Supervisor gets restarted, but it won't receive receive any jobs resulting in a zombie background processing node. This happens because connection is not linked to a individual jobs or their supervisors, and will stay alive after supervisor restart, so RabbitMQ will think that node "is working on all jobs at max capacity" (because of prefetch_count) and will not send any additional jobs to it. Additionally we will loose all tags and won't be able to nack died processes within node.

Possible solutions

  1. Leverage GenServer terminate/2 callback.

This option is not safe by-default, because process that doesn't trap exits will not call this callback when supervisor is sending exit signal to it (due to supervisor restart).

  1. Linking RabbitMQ client lib channel/connection processes to a workers.

May be a bad solution because all jobs will be re-scheduled whenever a single job fails, resulting in a many duplicate-processed jobs.

  1. Store tags in a separate process which monitors supervisor and it's workers.

  2. Keep storing tags and job payload within GenStage state, but wrap any unsafe code in a Task. [1]

Internally this looks familiar to pt. 2, but doesn't require us to re-invent supervisor behavior.

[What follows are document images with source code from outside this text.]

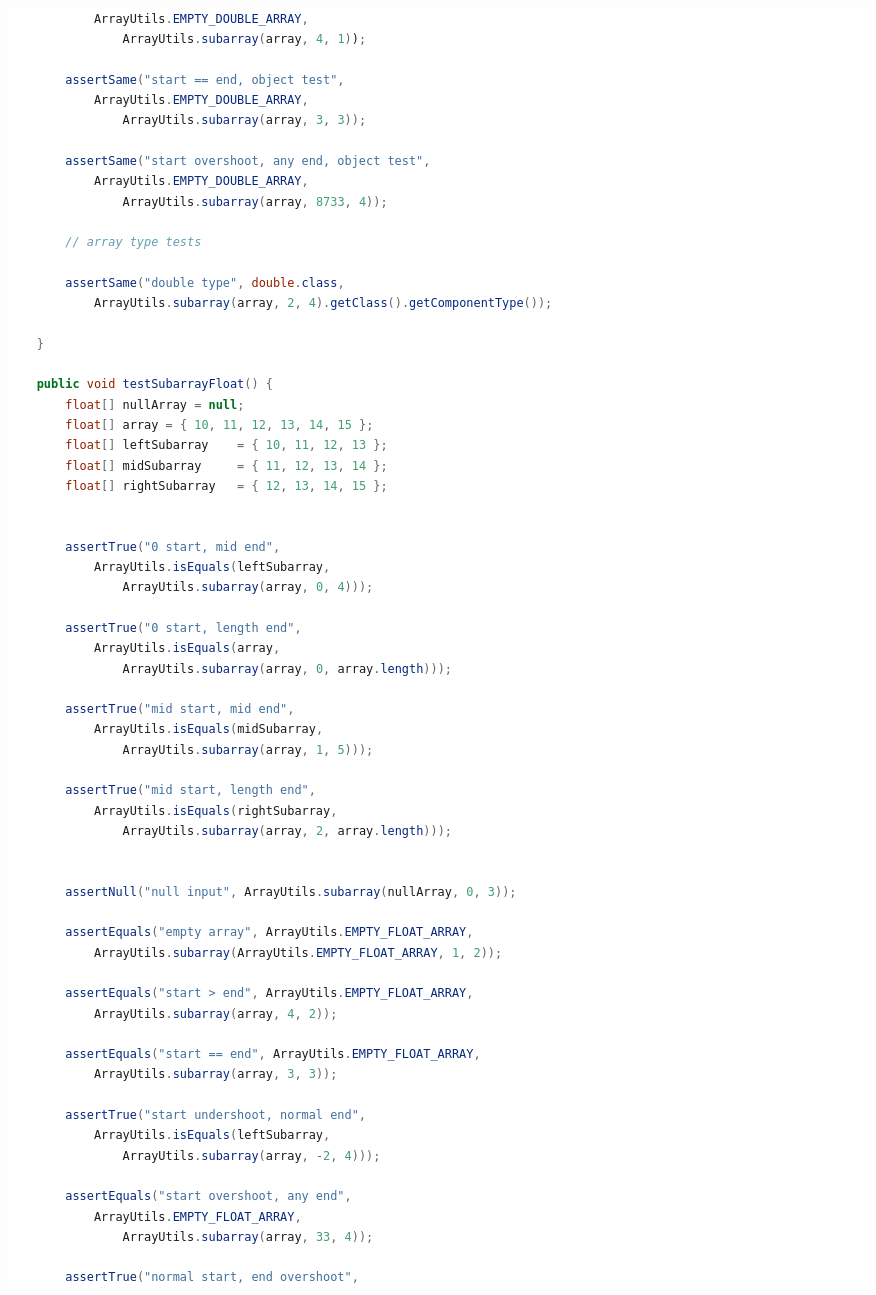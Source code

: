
 ```java
            ArrayUtils.EMPTY_DOUBLE_ARRAY,
                ArrayUtils.subarray(array, 4, 1));

        assertSame("start == end, object test",
            ArrayUtils.EMPTY_DOUBLE_ARRAY,
                ArrayUtils.subarray(array, 3, 3));

        assertSame("start overshoot, any end, object test",
            ArrayUtils.EMPTY_DOUBLE_ARRAY,
                ArrayUtils.subarray(array, 8733, 4));

        // array type tests

        assertSame("double type", double.class,
            ArrayUtils.subarray(array, 2, 4).getClass().getComponentType());

    }

    public void testSubarrayFloat() {
        float[] nullArray = null;
        float[] array = { 10, 11, 12, 13, 14, 15 };
        float[] leftSubarray    = { 10, 11, 12, 13 };
        float[] midSubarray     = { 11, 12, 13, 14 };
        float[] rightSubarray   = { 12, 13, 14, 15 };


        assertTrue("0 start, mid end",
            ArrayUtils.isEquals(leftSubarray,
                ArrayUtils.subarray(array, 0, 4)));

        assertTrue("0 start, length end",
            ArrayUtils.isEquals(array,
                ArrayUtils.subarray(array, 0, array.length)));

        assertTrue("mid start, mid end",
            ArrayUtils.isEquals(midSubarray,
                ArrayUtils.subarray(array, 1, 5)));

        assertTrue("mid start, length end",
            ArrayUtils.isEquals(rightSubarray,
                ArrayUtils.subarray(array, 2, array.length)));


        assertNull("null input", ArrayUtils.subarray(nullArray, 0, 3));

        assertEquals("empty array", ArrayUtils.EMPTY_FLOAT_ARRAY,
            ArrayUtils.subarray(ArrayUtils.EMPTY_FLOAT_ARRAY, 1, 2));

        assertEquals("start > end", ArrayUtils.EMPTY_FLOAT_ARRAY,
            ArrayUtils.subarray(array, 4, 2));

        assertEquals("start == end", ArrayUtils.EMPTY_FLOAT_ARRAY,
            ArrayUtils.subarray(array, 3, 3));

        assertTrue("start undershoot, normal end",
            ArrayUtils.isEquals(leftSubarray,
                ArrayUtils.subarray(array, -2, 4)));

        assertEquals("start overshoot, any end",
            ArrayUtils.EMPTY_FLOAT_ARRAY,
                ArrayUtils.subarray(array, 33, 4));

        assertTrue("normal start, end overshoot",
```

Picked solution description

Tasks is started under Task.Supervisor (via async_nolink/2) inside GenTask application. They are not linked to a caller process which allows to persist state without risking that caller pid will be terminated along with task itself, so further processing is possible when error occurs. Task result is received via Task.yield/1 function.

Tasks are started with a :temporary restart strategy (never restart), to protect supervisor from exits.

The package itself provides two ways to handle asynchronous jobs:

  1. Runner functions GenTask.start_task/1 and GenTask.start_task/3 to start function under unlinked supervisioned process and yield for task result.

  2. GenTask behaviour that is based on GenServer that will start task (from run/1 callback) processing after it's start and deliver status into handle_result/3 callbacks.

Installation and usage

It's available in Hex, the package can be installed as:

  1. Add gen_task to your list of dependencies in mix.exs:
  def deps do
    [{:gen_task, "~> 0.1.4"}]
  end
  1. Ensure gen_task is started before your application:
  def application do
    [applications: [:gen_task]]
  end
  1. Define your business logic and result handling:
  defmodule MyWorker do
    use GenTask
    require Logger

    # Define business logic
    def run(%{payload: _payload, tag: tag}) do
      # Simulated errors
      if :rand.uniform(2) == 1 do
        throw "Error!"
      end

      Logger.info("Processed job ##{tag}")
      :timer.sleep(100)
      :ok
    end

    # Handle task statuses
    def handle_result(:ok, _result, %{tag: tag} = state) do
      # MyQueue.ack(tag)
      {:stop, :normal, state}
    end

    def handle_result(:exit, reason, %{tag: tag} = state) do
      Logger.error("Task with tag #{inspect tag} terminated with reason: #{inspect reason}")
      # MyQueue.nack(tag)
      {:stop, :normal, state}
    end

    def handle_result(:timeout, task, state) do
      Task.shutdown(task) # Shut down task on yield timeout
      handle_result(:exit, :timeout, state)
    end
  end
  1. (Optional.) Supervise your workers:

Define MyWorker supervisor:

  defmodule MyWorkerSupervisor do
    use Supervisor

    def start_link do
      Supervisor.start_link(__MODULE__, [], name: __MODULE__)
    end

    def start_worker(job) do
      Supervisor.start_child(__MODULE__, [job])
    end

    def init(_) do
      children = [
        worker(MyWorker, [], restart: :transient)
      ]

      supervise(children, strategy: :simple_one_for_one)
    end
  end

Add it to a application supervision tree:

  # File: lib/my_app.ex
  # ...

  def start(_type, _args) do
    import Supervisor.Spec, warn: false

    children = [
      supervisor(MyWorkerSupervisor, [])
      # ...
    ]

    opts = [strategy: :one_for_one, name: MyApp.Supervisor]
    Supervisor.start_link(children, opts)
  end

  # ...

Then you can use MyWorkerSupervisor.start_worker/1 to start your workers.

The docs can be found at https://hexdocs.pm/gen_task


*Note that all licence references and agreements mentioned in the gen_task README section above are relevant to that project's source code only.